Corporal Washington, an unidentified insurance company, and Nurse Whitney.

This matter has been referred to the undersigned for review, report, and recommendation under 28 U.S.C. § 636 and the standing orders of the Court.

For reasons below, the Court should retain the following claims:

(1) that Dr. Janna Carpenter Chauvin canceled Plaintiff's prescribed or recommended medications in “early July 2020” and later at TPDC;
(2) (i) that Warden Pat W. Smith, Dr. Chauvin, Nurse Frazier, and Nurse Harvey canceled Plaintiff's “scrotal scopic work-up” scheduled for August 31, 2021, and (ii) that Smith, Frazier, Harvey, and Warden Bass refused to transport him to University Health Shreveport on August 31, 2021, delaying his appointment until November 31, 2021;
(3) that on November 14, 2021, Defendants England and Washington failed to protect Plaintiff from other attacking inmates, utilized excessive force, failed to provide constitutionally adequate medical care, and failed to provide decontamination measures after spraying him with mace;
(4) that Warden Smith, Warden Bass, and Sheriff Jones, in their individual capacities, failed to protect Plaintiff from England and Washington's uses of force on November 31, 2021;
(5) that England and Washington committed tortious acts under state law, including battery, excessive force, and failure to protect;
(6) that Sheriff Jones is vicariously liable for Washington and England's alleged tortious conduct under state law; and
(7) Plaintiff's direct action against the unidentified insurance company.

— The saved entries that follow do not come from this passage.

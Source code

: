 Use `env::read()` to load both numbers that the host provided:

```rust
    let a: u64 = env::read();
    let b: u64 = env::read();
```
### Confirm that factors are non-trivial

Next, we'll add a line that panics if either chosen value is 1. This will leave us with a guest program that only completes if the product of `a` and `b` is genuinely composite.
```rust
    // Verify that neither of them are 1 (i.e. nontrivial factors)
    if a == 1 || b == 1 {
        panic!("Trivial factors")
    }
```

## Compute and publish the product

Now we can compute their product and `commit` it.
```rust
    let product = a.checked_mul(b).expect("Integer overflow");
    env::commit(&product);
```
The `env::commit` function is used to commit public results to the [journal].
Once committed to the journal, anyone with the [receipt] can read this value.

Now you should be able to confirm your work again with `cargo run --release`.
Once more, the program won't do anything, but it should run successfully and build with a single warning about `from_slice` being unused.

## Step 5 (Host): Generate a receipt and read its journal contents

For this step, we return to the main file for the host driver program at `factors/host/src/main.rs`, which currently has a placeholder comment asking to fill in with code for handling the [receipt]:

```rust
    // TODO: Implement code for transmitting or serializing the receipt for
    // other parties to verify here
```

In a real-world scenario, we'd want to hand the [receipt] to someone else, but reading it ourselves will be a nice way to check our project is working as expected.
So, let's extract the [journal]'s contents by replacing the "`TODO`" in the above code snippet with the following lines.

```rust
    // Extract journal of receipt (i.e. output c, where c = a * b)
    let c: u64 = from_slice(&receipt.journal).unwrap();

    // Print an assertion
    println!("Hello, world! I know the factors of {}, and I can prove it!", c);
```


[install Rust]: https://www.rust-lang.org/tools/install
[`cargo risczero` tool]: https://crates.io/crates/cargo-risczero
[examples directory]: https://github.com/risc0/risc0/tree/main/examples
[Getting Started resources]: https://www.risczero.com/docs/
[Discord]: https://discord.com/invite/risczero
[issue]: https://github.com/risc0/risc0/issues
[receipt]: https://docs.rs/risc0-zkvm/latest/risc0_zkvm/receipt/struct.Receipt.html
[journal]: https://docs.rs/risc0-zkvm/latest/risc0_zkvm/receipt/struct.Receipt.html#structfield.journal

A constitutional claim of denial of medical care does not accrue until medical attention if provided. Boswell v. Claiborne Par. Det. Ctr., 2015 WL 6161810, at *2 (5th Cir. Oct. 21, 2015) (finding that it was “not clear from the face of” the complaint that the claim was prescribed because the plaintiff “pleaded a continuing violation based on a failure to provide needed and requested medical attention.”); Lavellee v. Listi, 611 F.2d 1129, 1132 (5th Cir. 1980).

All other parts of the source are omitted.